I liked how DaCosta, Jordan Peele, and Win Rosenfeld managed to capture the meaning of legacies in Candyman. There are many layers like the passing down of Helen’s ego to Anthony as he becomes part of Candyman’s curse; the loss of the area’s legacy to “progress”; and the history of a haunted artist. I zeroed in on the artist’s struggle in this version, something that was glossed over in the first and second film as much as I loved them and clumsily handled in that third abomination made to capitalize on Todd’s iconic character. Growing up with an artist for a father, I remember seeing the struggle for inspiration or when others don’t see your vision, and witnessing how that can easily become something that plagues the psyche.
There’s no mistaking that 2021’s Candyman will never overshadow what Tony Todd did as the first black slasher since the new version of the hook-handed killer is somewhat of a non-event here. However, DaCosta has created a piece that takes the parts of what was good and what was missing, reinterpreting it all into something new. In this new version, Daniel Robitaille’s story was translated for modern times and modern issues that are so prevalent today, and I’m satisfied with the retelling of this tale within the context of the historically senseless and cowardly accusations of Black men and loss of Black lives. The perspectives within the artistic community and gentrification are covered as well, melding the two in a clever way that highlights how white supremacy has a hold on how Black people live, where we live, and how we express ourselves. The beautiful use of the shadow puppetry by Manual Cinema featured in issue 201 of Rue Morgue Magazine was artistically simplistic yet worked within the modern concept, a fable within a contemporary story.
I appreciated that DaCosta paid attention to many details, wrapping Candyman in a tightly bound, crisp package. The cinematography by John Guleserian was graphic and slick, Catrin Hedström’s editing was clean and sharp, coupled with the equally sharp sound design and the art by Chicago artists Cameron Spratley and Sherwin Ovid at the center of the film was an enormously compelling element. We had great references to the original movie with Virginia Madsen and Vanessa Estelle Williams making cameos, a fantastic set design, plus some updated storylines like Brianna’s past with tortured artists, William as the voice of the past and the spot-on use of mirrors as that corner of the eye scare. And the cast? I loved them. Abdul-Mateen II, Parris, Stewart-Jarrett and Domingo all gave their characters dimension, humanity and perspectives needed to make delving into the retelling of this famed story so exciting.
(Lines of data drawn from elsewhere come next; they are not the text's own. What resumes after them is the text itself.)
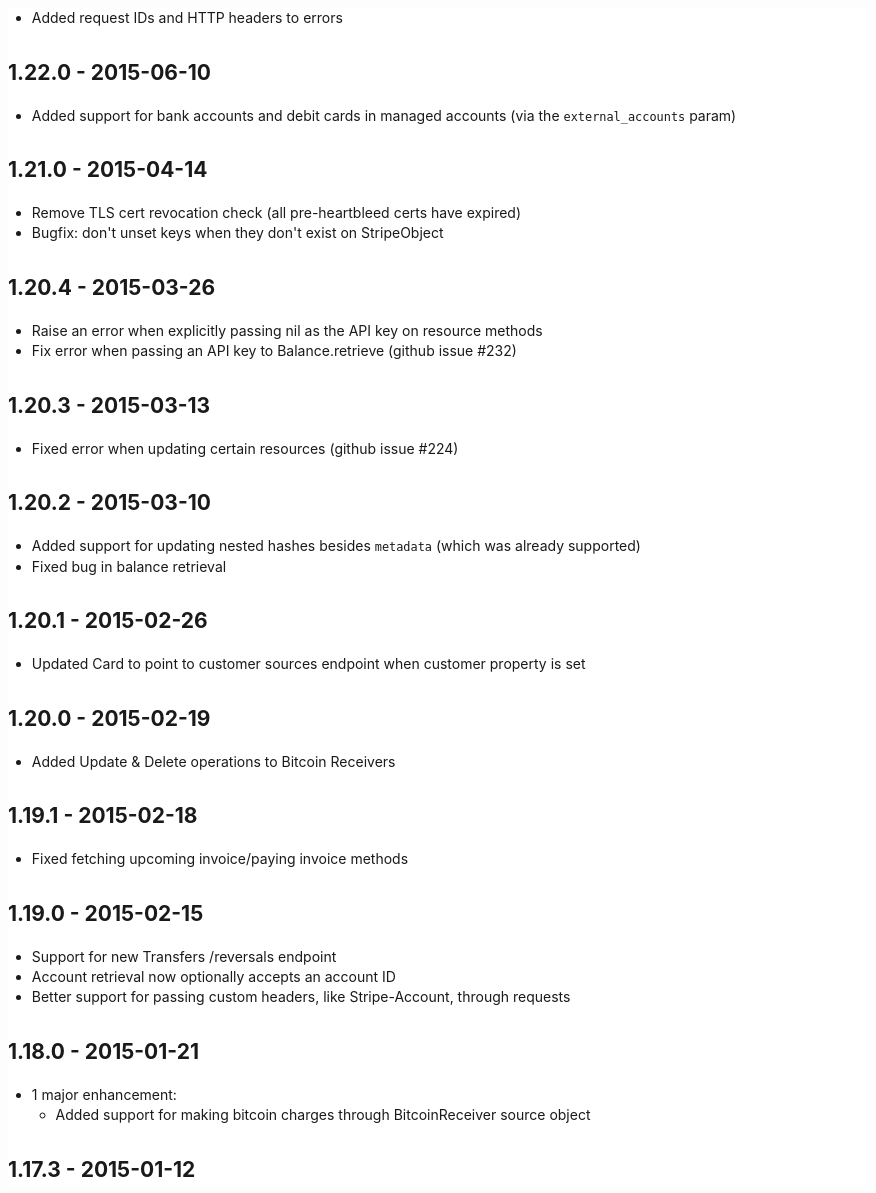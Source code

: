 - Added request IDs and HTTP headers to errors

## 1.22.0 - 2015-06-10

- Added support for bank accounts and debit cards in managed accounts (via the `external_accounts` param)

## 1.21.0 - 2015-04-14

- Remove TLS cert revocation check (all pre-heartbleed certs have expired)
- Bugfix: don't unset keys when they don't exist on StripeObject

## 1.20.4 - 2015-03-26

- Raise an error when explicitly passing nil as the API key on resource methods
- Fix error when passing an API key to Balance.retrieve (github issue #232)

## 1.20.3 - 2015-03-13

- Fixed error when updating certain resources (github issue #224)

## 1.20.2 - 2015-03-10

- Added support for updating nested hashes besides `metadata` (which was already supported)
- Fixed bug in balance retrieval

## 1.20.1 - 2015-02-26

- Updated Card to point to customer sources endpoint when customer property is set

## 1.20.0 - 2015-02-19

- Added Update & Delete operations to Bitcoin Receivers

## 1.19.1 - 2015-02-18

- Fixed fetching upcoming invoice/paying invoice methods

## 1.19.0 - 2015-02-15

- Support for new Transfers /reversals endpoint
- Account retrieval now optionally accepts an account ID
- Better support for passing custom headers, like Stripe-Account, through requests

## 1.18.0 - 2015-01-21

- 1 major enhancement:
  - Added support for making bitcoin charges through BitcoinReceiver source object

## 1.17.3 - 2015-01-12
I think the finale will bring up many discussions, and even though Nia DaCosta’s Candyman is smart, brief and slick, I see it as a rallying cry. Candyman’s whole purpose is to be seen again, to expose a deep legacy of injustice that has been an invisible (to some) burden on an entire people. That cry is “Say his name,” a phrase that made me wince because of the weight it will always hold due to the last couple of years. But what it does here stands front and center to challenge those who doubt.